While the vast majority of my memories as the daughter of a BART employee are positive, I can recall several incidents that left me shaken and scared for my father’s safety. He worked the night shift, usually not returning until after midnight. One morning I awoke to find my mother and father in the kitchen. His face was badly bruised. He explained that a man on the last train had become irate after missing his stop. Other encounters, while not physical, were still hurtful to my father. Those that most angered him tended to include racial slurs. I’ll never forget my father coming home from his shift after one such incident, upset that a rider called had called him a “Mexican” and told him to “go home.”
My mother also worked throughout my childhood, as a court clerk in Pittsburg, but it was my father’s wages and benefits that allowed our family to have a comfortable life. He would often work holidays and take extra shifts — my mother would tease him because he was always in uniform, “just in case” BART called. BART paid for my braces, Catholic school, and family road trips. Later, it allowed my parents to help me and my siblings afford a university education — giving us more opportunities than he’d ever experienced in his own life.
Upon my father’s untimely death in 1997, his pension and retirement benefits are what helped keep my mother in the family home. The financial security allowed her to grieve the loss of her husband, without the added stress of economic uncertainty.
I’m left to wonder what my family’s life in the Bay Area would have been like had my father brought us here today, and not in the early ‘70s. Since those days, the Bay Area has grown to become one of the wealthiest and most educated regions of the country.

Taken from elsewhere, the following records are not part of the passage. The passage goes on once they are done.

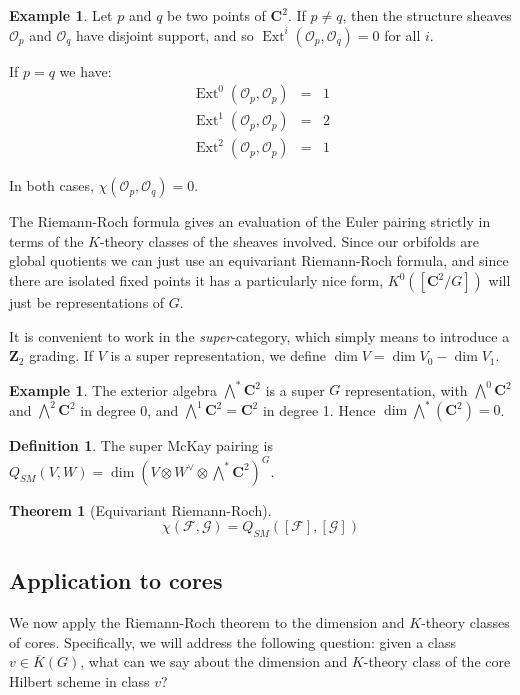 \documentclass{amsart}[12pt]
\theoremstyle{definition}
\newtheorem{theorem}[dummy]{Theorem}
\newtheorem{example}[dummy]{Example}
\newtheorem{definition}[dummy]{Definition}
\newcommand{\Z}{\mathbf{Z}}
\newcommand{\C}{\mathbf{C}}
\DeclareMathOperator{\Ext}{Ext}
\begin{document}
\begin{example}
Let $p$ and $q$ be two points of $\C^2$.  If $p\neq q$, then the structure sheaves $\mathcal{O}_p$ and $\mathcal{O}_q$ have disjoint support, and so $\Ext^i(\mathcal{O}_p,\mathcal{O}_q)=0$ for all $i$.

If $p=q$ we have:
\begin{eqnarray*}
\Ext^0(\mathcal{O}_p,\mathcal{O}_p)&=&1\\
\Ext^1(\mathcal{O}_p,\mathcal{O}_p)&=&2\\
\Ext^2(\mathcal{O}_p,\mathcal{O}_p)&=&1 
\end{eqnarray*}

In both cases, $\chi(\mathcal{O}_p,\mathcal{O}_q)=0$.
\end{example}

The Riemann-Roch formula gives an evaluation of the Euler pairing strictly in terms of the $K$-theory classes of the sheaves involved.  Since our orbifolds are global quotients we can just use an equivariant Riemann-Roch formula, and since there are isolated fixed points it has a particularly nice form,  $K^0([\C^2/G])$ will just be representations of $G$.


It is convenient to work in the \emph{super}-category, which simply means to introduce a $\Z_2$ grading.  If $V$ is a super representation, we define $\dim V=\dim V_0-\dim V_1$.

\begin{example} 
The exterior algebra $\bigwedge^*\C^2$ is a super $G$ representation, with $\bigwedge^0\C^2$ and $\bigwedge^2\C^2$ in degree 0, and $\bigwedge^1\C^2=\C^2$ in degree 1.  Hence $\dim \bigwedge^*(\C^2)=0$.
\end{example}

\begin{definition}
The super McKay pairing is $Q_{SM}(V,W)=\dim (V\otimes W^\vee\otimes\bigwedge^*\C^2)^G$.
\end{definition}


\begin{theorem}[Equivariant Riemann-Roch]
$$\chi(\mathcal{F},\mathcal{G})=Q_{SM}([\mathcal{F}],[\mathcal{G}])$$
\end{theorem}


\subsection{Application to cores}

We now apply the Riemann-Roch theorem to the dimension and $K$-theory classes of cores.  Specifically, we will address the following question: given a class $v\in \overline{K}(G)$, what can we say about the dimension and $K$-theory class of the core Hilbert scheme in class $v$?
\end{document}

Yet with each economic boom, with each upward tick in the cost of living, it’s working families like my own that seem to be getting left behind.
It’s been 16 years since my father’s passing, and I now have a family of my own. Like so many others in the Bay Area, we have been inconvenienced by the latest BART strike. My husband and I have stressed about arriving late to work, and about leaving early so we can pick up our 3-year-old daughter from her preschool before it closes.
I don’t know how long this BART strike will last. I don’t know if the strikers will get what they want. What I do know is that if you are an immigrant, if you are someone who never got a college degree, if you are a war veteran – if you are someone like my father – the Bay Area is no longer a place where one can expect to put down roots and grow a life for a family.
And that is why I do what it takes to get ready every morning to leave earlier for my commute from East Oakland to my job as a social worker in San Francisco – grueling, even without a BART strike. And I do it gladly.